10 abr. 2015

¡Estamos de celebración!


Nuestra casa madre, Ediciones La Cúpula, cumple estos días nada más y nada menos que 35 añazos. Media vida dedicada a los cómics desde que en 1979 nació la revista El Víbora, hoy todo un icono histórico del comix underground con sello ibérico. Doce años después veía la luz la hermana pequeña pero revoltosa, Kiss Comix, que se mantendría veinte años en los quioscos. Más de doscientos números ofreciendo mes a mes, y disculpadnos la inmodestia, el mejor cómic erótico que se ha publicado nunca en nuestro país.
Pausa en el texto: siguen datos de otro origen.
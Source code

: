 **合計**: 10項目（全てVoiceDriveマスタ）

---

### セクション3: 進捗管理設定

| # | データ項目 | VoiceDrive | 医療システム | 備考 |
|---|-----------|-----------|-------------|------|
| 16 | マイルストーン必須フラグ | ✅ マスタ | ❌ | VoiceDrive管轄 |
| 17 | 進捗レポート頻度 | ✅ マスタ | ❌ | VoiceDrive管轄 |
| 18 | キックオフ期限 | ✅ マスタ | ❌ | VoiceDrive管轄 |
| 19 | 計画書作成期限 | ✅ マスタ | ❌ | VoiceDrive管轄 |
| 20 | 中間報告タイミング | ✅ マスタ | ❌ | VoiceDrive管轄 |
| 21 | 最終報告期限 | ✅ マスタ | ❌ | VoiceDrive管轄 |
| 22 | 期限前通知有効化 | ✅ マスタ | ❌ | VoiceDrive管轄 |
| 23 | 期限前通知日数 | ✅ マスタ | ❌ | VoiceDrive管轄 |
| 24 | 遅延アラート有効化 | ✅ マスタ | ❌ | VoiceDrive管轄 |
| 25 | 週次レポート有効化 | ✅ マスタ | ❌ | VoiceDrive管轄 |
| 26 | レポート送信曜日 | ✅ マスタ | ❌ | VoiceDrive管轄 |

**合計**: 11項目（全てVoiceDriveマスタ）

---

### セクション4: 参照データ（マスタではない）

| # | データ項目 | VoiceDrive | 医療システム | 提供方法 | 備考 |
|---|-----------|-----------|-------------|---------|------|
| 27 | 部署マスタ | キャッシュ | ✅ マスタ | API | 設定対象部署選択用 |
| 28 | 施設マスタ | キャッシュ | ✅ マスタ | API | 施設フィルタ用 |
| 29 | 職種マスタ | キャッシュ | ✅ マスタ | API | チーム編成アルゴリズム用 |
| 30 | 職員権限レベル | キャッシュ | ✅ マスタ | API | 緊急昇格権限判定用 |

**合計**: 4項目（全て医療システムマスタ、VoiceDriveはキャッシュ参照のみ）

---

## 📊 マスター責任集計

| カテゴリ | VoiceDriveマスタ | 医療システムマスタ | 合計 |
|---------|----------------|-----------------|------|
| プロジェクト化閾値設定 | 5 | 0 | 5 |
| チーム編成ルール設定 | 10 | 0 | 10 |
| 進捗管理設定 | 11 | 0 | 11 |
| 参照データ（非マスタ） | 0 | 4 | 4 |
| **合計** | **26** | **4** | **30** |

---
Ediciones La Cúpula apostó desde sus inicios por un cómic de autor que reflejase los intereses del lector de la calle, y uno de esos intereses era el sexo, claro. Desde entonces, al margen de sus revistas, esta casa ha ido publicando en forma de libro a los autores de más alto nivel local e internacional, desde Max hasta Robert Crumb pasando por los hermanos Jaime y Beto Hernandez, nos ha descubierto a las primeras figuras del underground contemporáneo en sus traducciones de Charles Burns, Daniel Clowes o Peter Bagge, por citar sólo algunos; ha incurrido en el cómic más intimista con las obras de Jeffrey Brown, en el humor con Ralf König, en la crónica documental con los trabajos de Étienne Davodeau o en el costumbrismo gay con los álbumes de Sebas. Basta echar un vistazo a su catálogo para confirmar que sigue empeñada en dar voz a los mejores talentos del presente con las obras de Ana Oncina, Cristian Robles, Ricardo Vílbor y Vicente Montalbá o Aisha Franz, entre muchos otros. Imposible mencionarlos a todos.

Lo importante es que todo ello lo ha hecho sin descuidar nuestro género favorito, el cómic erótico, que en la colección de álbumes Kiss Comix, sello heredero de aquella revista ya mítica, sigue teniendo su último refugio. Nos felicitamos por ello y nos sentimos muy orgullos de seguir aquí. ¡Gracias a todos y que siga la fiesta!